◆ **INSTRUCTIONS FOR THE TASK**
Gather all lines in the data that hold the string "loosen".

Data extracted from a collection
◆ ◆ ◆ ◆ ◆

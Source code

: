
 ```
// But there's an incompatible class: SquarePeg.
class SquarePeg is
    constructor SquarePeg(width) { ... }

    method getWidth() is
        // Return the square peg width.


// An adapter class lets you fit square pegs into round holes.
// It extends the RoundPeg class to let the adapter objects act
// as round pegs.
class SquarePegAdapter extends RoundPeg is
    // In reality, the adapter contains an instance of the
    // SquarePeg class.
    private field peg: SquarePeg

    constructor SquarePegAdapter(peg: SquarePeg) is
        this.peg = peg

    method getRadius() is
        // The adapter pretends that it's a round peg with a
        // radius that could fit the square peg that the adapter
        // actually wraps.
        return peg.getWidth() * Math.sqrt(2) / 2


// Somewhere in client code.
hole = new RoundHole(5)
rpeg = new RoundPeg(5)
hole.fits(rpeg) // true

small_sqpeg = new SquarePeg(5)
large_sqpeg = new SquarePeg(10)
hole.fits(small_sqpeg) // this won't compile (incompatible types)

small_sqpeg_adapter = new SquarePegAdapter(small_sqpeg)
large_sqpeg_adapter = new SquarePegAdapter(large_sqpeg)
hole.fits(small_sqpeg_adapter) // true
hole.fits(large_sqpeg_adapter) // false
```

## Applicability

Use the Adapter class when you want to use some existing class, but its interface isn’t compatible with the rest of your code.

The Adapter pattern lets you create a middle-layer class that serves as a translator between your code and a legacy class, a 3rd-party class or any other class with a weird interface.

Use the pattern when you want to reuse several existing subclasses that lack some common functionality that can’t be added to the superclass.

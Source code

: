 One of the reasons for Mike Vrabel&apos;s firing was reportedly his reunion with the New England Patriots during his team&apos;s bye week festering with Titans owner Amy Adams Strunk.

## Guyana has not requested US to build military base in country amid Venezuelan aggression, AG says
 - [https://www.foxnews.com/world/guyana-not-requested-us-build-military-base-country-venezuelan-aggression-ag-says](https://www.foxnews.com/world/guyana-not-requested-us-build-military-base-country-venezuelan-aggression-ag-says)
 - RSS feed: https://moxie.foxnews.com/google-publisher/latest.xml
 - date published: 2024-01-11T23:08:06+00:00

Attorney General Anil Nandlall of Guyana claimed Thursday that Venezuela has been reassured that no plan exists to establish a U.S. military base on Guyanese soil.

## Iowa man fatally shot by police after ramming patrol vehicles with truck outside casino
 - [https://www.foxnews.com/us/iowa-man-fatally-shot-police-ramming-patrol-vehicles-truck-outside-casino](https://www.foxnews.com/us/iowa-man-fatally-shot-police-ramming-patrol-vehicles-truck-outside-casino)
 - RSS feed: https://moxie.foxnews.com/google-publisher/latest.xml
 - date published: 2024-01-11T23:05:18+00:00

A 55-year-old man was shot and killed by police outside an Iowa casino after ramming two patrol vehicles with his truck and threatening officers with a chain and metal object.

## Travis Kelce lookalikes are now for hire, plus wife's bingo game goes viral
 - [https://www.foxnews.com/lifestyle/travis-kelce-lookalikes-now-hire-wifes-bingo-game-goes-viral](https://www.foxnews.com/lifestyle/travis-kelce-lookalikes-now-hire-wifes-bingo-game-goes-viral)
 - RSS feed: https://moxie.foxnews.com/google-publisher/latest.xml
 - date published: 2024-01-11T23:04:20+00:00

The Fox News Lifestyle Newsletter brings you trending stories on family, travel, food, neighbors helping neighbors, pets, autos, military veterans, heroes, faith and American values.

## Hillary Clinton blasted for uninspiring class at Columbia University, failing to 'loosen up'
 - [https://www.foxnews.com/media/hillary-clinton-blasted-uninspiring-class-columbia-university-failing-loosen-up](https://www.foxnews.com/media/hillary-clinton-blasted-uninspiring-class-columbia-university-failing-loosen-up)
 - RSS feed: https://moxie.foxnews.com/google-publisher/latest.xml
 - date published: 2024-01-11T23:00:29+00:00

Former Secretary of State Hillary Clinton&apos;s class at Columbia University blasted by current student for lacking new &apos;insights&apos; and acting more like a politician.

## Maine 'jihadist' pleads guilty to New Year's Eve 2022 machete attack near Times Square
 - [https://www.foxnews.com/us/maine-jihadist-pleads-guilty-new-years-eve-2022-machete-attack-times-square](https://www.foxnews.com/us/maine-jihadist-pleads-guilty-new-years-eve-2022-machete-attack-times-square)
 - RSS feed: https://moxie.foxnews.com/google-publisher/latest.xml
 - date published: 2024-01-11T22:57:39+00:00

◆ ◆ ◆ ◆ ◆

◆ **WORKED SOLUTION**
## Hillary Clinton blasted for uninspiring class at Columbia University, failing to 'loosen up'
 - [https://www.foxnews.com/media/hillary-clinton-blasted-uninspiring-class-columbia-university-failing-loosen-up](https://www.foxnews.com/media/hillary-clinton-blasted-uninspiring-class-columbia-university-failing-loosen-up)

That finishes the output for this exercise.